*** Exercise material ***
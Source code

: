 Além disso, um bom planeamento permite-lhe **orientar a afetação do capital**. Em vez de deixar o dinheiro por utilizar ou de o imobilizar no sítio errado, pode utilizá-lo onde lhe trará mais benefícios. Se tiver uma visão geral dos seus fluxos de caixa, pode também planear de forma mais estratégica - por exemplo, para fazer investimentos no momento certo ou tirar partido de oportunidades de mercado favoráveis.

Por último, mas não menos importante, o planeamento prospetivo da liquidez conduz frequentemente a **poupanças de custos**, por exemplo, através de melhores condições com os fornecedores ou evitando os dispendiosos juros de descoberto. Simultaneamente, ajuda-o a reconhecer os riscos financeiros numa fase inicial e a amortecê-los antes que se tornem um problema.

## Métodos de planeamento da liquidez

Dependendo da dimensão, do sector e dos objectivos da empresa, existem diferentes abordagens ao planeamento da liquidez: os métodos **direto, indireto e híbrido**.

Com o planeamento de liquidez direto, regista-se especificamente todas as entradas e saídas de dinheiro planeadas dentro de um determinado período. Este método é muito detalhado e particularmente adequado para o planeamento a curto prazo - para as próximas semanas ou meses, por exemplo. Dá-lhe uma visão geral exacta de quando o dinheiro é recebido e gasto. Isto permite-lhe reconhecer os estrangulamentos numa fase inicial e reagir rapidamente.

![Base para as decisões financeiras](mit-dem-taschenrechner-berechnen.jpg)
*** End of Exercise material ***
*** Exercise material ***
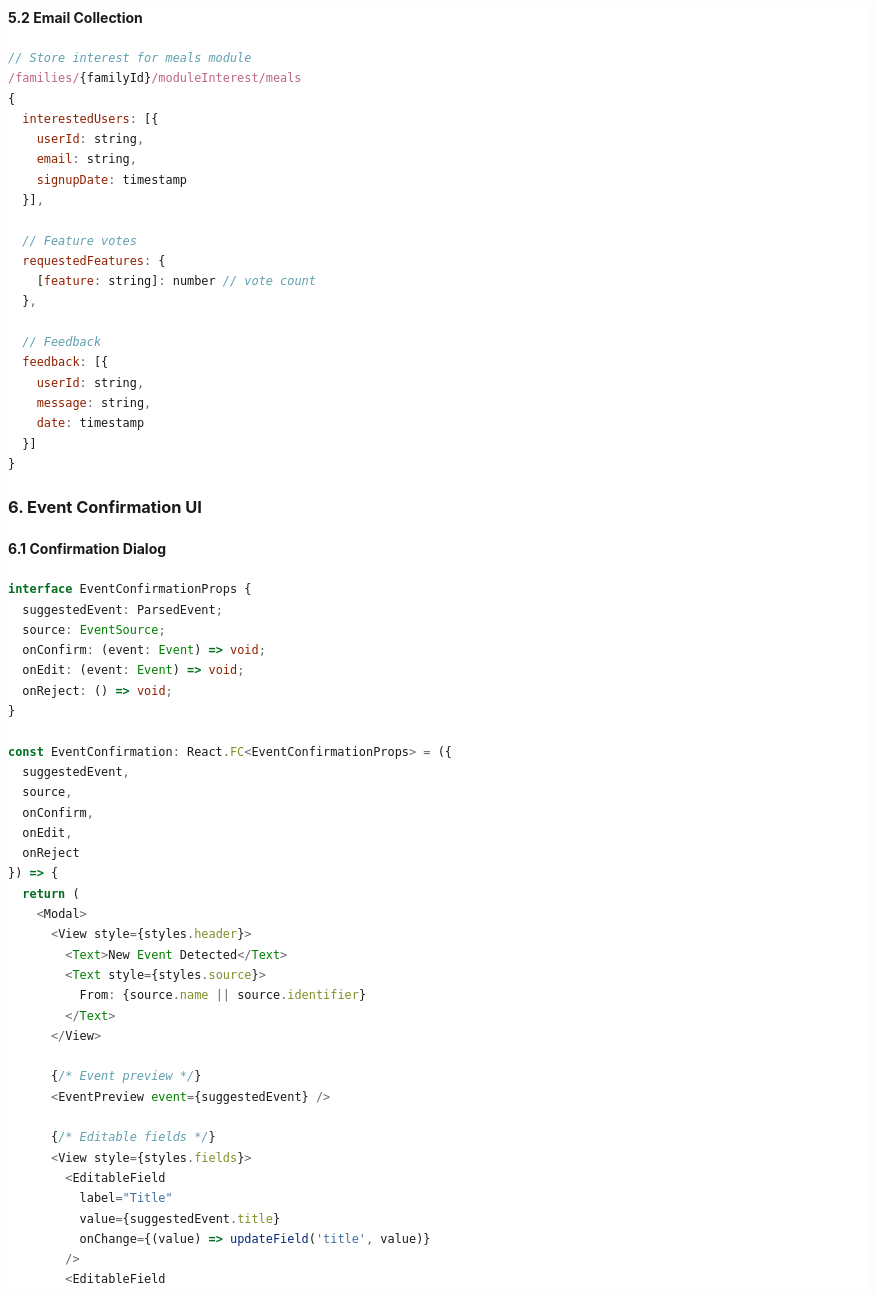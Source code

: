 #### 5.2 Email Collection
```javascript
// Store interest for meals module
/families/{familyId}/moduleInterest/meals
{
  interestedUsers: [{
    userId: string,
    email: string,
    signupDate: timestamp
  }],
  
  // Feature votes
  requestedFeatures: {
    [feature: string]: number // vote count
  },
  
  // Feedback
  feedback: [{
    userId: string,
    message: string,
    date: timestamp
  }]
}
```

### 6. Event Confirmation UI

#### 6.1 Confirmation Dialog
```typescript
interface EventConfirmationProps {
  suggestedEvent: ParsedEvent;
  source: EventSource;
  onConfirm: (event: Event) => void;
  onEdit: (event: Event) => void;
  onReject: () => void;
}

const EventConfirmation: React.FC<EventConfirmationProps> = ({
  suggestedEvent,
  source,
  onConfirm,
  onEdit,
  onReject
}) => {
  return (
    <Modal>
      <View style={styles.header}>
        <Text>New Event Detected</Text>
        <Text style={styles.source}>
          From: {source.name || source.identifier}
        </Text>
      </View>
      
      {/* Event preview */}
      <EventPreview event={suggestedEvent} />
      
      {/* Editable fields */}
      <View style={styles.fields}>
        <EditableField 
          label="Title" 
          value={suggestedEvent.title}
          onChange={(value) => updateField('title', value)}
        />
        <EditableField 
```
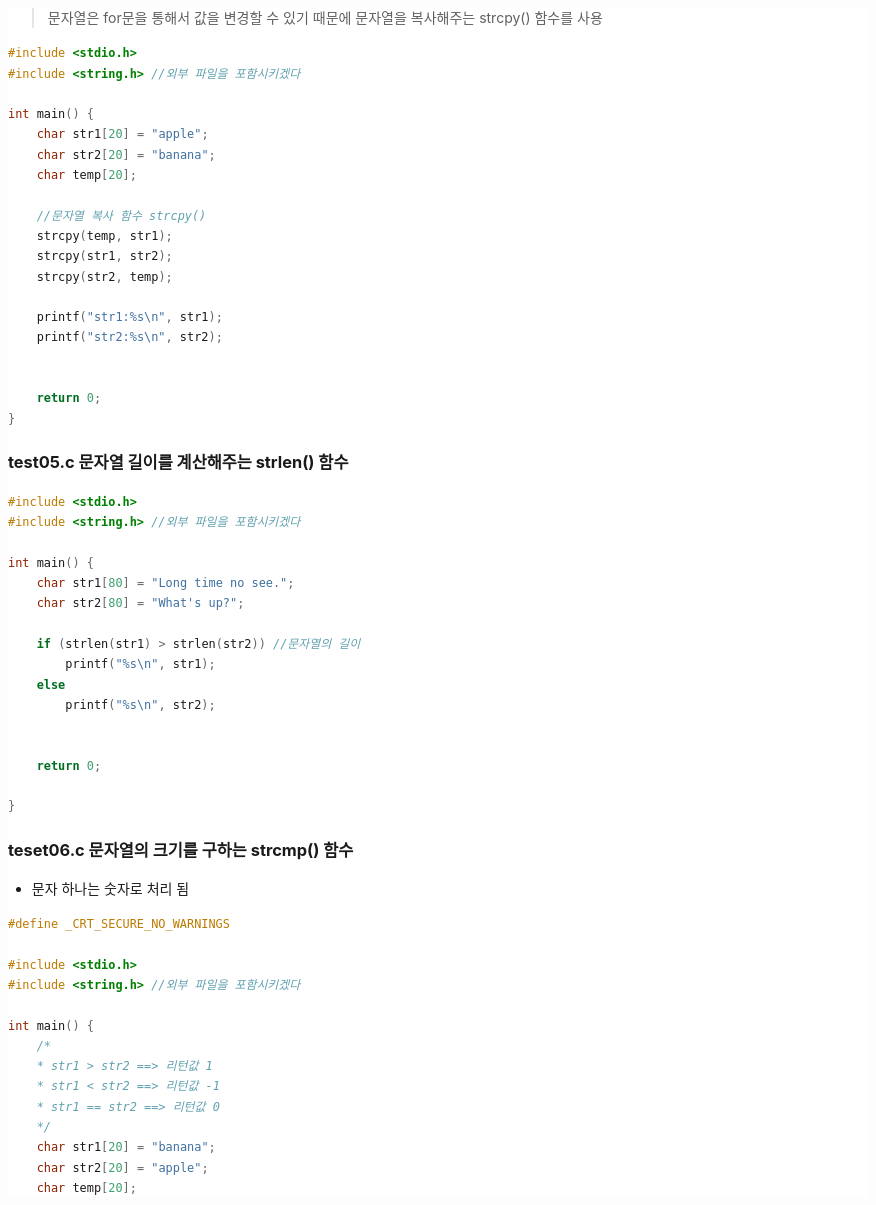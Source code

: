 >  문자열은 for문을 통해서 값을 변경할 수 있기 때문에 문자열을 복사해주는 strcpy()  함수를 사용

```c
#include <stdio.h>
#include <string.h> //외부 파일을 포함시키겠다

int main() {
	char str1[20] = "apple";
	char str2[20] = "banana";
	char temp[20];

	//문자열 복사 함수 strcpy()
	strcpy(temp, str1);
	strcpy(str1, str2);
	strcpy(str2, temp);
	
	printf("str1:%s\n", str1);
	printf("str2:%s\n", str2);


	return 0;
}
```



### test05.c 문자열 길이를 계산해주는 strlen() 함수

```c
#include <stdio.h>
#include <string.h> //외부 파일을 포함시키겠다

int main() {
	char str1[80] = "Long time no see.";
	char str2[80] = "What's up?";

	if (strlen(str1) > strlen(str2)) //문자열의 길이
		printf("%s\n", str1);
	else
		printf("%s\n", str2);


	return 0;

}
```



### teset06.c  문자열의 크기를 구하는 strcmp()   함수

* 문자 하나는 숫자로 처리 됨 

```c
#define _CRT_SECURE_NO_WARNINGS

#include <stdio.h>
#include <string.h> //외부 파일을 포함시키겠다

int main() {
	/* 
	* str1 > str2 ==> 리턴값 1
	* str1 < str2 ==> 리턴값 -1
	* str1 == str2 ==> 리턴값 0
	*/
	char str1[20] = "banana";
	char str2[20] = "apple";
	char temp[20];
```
*** End of Exercise material ***
*** Exercise material ***
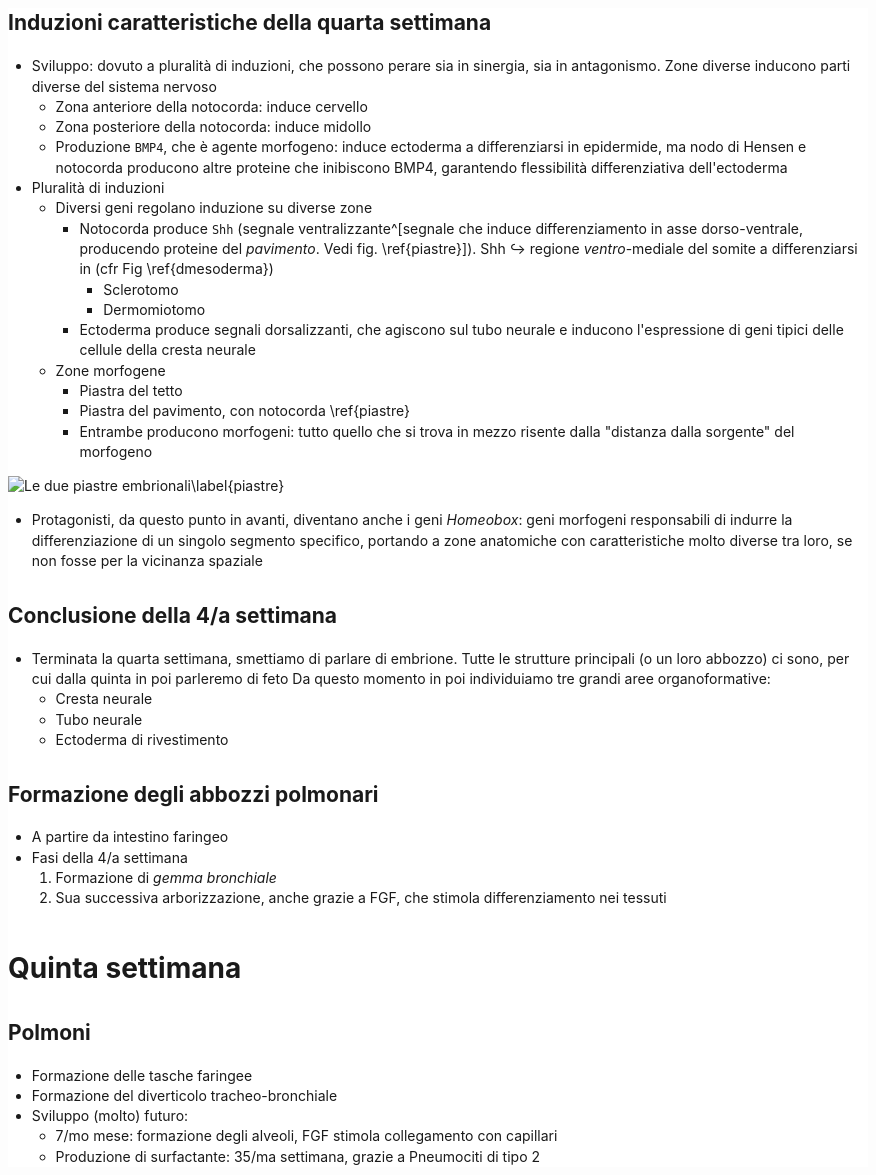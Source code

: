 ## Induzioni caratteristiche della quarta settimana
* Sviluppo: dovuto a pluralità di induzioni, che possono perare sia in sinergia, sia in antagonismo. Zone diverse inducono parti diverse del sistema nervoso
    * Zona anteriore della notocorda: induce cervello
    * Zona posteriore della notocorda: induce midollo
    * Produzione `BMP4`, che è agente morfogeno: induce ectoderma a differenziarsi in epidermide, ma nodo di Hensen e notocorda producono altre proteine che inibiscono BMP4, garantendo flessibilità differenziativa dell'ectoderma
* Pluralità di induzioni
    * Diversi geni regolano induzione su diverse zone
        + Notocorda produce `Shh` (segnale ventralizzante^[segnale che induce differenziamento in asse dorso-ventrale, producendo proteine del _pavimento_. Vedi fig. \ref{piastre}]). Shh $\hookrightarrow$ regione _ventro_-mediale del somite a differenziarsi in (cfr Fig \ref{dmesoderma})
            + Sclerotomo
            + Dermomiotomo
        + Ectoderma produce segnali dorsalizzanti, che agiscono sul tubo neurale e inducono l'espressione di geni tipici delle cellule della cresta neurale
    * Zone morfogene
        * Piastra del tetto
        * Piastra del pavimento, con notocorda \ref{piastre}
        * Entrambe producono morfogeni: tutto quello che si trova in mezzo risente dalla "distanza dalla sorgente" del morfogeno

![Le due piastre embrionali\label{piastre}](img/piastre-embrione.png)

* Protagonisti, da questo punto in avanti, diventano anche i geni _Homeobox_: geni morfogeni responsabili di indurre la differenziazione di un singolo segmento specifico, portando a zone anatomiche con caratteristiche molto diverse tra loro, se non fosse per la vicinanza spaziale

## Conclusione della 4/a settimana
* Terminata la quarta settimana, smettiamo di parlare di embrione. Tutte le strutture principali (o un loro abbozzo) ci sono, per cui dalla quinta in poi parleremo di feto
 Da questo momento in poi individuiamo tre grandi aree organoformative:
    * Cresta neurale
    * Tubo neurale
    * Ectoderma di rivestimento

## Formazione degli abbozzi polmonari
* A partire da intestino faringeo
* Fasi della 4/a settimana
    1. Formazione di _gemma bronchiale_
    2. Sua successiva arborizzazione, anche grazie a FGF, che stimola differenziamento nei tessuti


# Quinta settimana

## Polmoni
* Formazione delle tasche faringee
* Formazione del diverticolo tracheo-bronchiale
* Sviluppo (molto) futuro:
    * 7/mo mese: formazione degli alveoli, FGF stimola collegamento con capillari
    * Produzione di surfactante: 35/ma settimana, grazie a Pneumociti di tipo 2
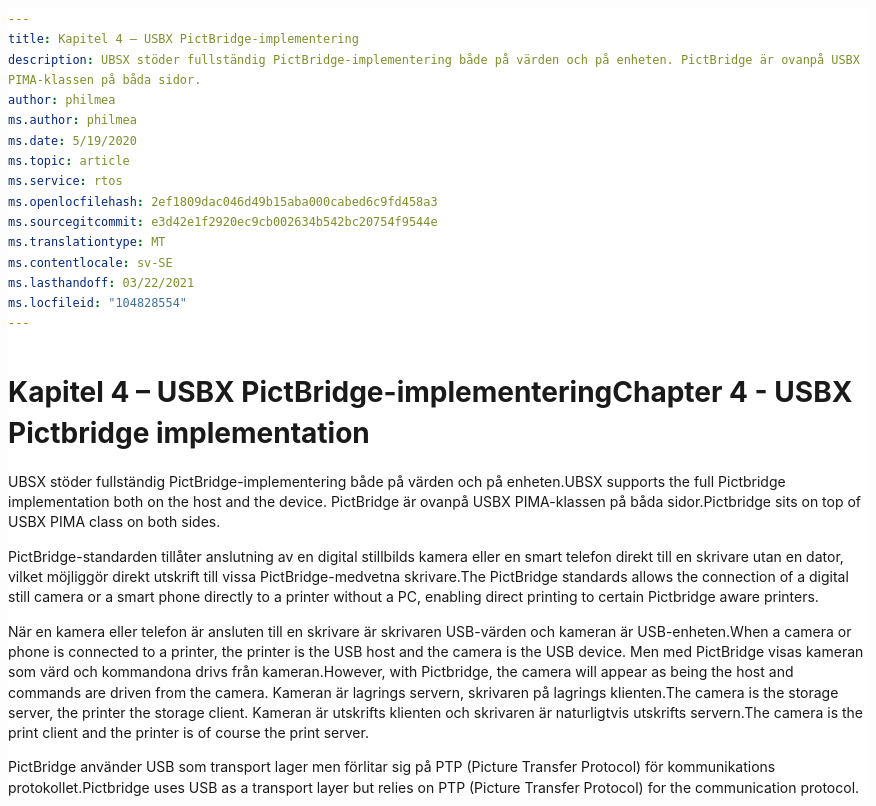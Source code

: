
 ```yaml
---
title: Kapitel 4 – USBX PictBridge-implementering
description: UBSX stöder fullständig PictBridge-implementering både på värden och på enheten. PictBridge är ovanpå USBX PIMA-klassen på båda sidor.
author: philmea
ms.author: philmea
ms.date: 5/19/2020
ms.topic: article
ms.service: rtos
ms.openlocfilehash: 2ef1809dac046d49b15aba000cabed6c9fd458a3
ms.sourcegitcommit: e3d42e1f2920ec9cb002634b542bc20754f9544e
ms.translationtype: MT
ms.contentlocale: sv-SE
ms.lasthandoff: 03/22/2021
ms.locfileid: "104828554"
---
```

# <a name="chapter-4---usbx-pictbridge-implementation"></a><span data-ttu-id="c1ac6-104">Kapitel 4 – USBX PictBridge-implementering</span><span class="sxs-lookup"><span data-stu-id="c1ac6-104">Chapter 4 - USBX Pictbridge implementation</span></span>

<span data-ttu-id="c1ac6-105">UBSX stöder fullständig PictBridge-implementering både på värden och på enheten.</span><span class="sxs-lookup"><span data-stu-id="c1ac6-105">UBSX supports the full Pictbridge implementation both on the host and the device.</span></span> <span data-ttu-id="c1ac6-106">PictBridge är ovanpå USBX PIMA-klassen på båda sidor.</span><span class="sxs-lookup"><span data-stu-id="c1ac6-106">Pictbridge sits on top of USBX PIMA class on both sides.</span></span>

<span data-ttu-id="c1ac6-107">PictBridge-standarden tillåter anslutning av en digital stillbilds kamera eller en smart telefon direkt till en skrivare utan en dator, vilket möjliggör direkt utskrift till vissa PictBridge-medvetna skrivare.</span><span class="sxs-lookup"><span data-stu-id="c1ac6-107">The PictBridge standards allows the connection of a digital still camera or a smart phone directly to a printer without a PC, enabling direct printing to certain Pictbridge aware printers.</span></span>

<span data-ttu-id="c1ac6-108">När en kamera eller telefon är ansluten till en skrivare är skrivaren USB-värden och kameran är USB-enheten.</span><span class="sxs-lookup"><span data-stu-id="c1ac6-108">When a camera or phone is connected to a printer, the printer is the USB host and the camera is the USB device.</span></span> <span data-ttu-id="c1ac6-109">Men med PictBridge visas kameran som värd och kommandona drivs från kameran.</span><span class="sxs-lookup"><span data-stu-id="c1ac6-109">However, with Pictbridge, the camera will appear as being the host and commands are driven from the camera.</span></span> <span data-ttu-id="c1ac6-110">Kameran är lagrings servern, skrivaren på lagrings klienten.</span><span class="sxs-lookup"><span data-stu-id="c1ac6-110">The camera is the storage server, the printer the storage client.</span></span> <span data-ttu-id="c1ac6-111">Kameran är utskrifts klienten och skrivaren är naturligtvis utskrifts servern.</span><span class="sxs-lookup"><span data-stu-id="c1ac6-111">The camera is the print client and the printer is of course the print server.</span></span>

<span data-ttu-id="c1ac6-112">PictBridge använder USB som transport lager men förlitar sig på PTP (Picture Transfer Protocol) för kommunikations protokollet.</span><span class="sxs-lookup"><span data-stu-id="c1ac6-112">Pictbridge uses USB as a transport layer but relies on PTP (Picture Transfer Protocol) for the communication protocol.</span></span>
*** End of Exercise material ***
Task to complete ▸ A clean copy is needed of the lines in the listing above from the one with "Fasi della 4/a settimana" through the one with "USBX Pictbridge implementation</span></span>", exact in every word and free of pictures.

Response to this task ▸
* Fasi della 4/a settimana
    1. Formazione di _gemma bronchiale_
    2. Sua successiva arborizzazione, anche grazie a FGF, che stimola differenziamento nei tessuti


# Quinta settimana

## Polmoni
* Formazione delle tasche faringee
* Formazione del diverticolo tracheo-bronchiale
* Sviluppo (molto) futuro:
    * 7/mo mese: formazione degli alveoli, FGF stimola collegamento con capillari
    * Produzione di surfactante: 35/ma settimana, grazie a Pneumociti di tipo 2
Source code

:
 ```yaml
---
title: Kapitel 4 – USBX PictBridge-implementering
description: UBSX stöder fullständig PictBridge-implementering både på värden och på enheten. PictBridge är ovanpå USBX PIMA-klassen på båda sidor.
author: philmea
ms.author: philmea
ms.date: 5/19/2020
ms.topic: article
ms.service: rtos
ms.openlocfilehash: 2ef1809dac046d49b15aba000cabed6c9fd458a3
ms.sourcegitcommit: e3d42e1f2920ec9cb002634b542bc20754f9544e
ms.translationtype: MT
ms.contentlocale: sv-SE
ms.lasthandoff: 03/22/2021
ms.locfileid: "104828554"
---
```

# <a name="chapter-4---usbx-pictbridge-implementation"></a><span data-ttu-id="c1ac6-104">Kapitel 4 – USBX PictBridge-implementering</span><span class="sxs-lookup"><span data-stu-id="c1ac6-104">Chapter 4 - USBX Pictbridge implementation</span></span>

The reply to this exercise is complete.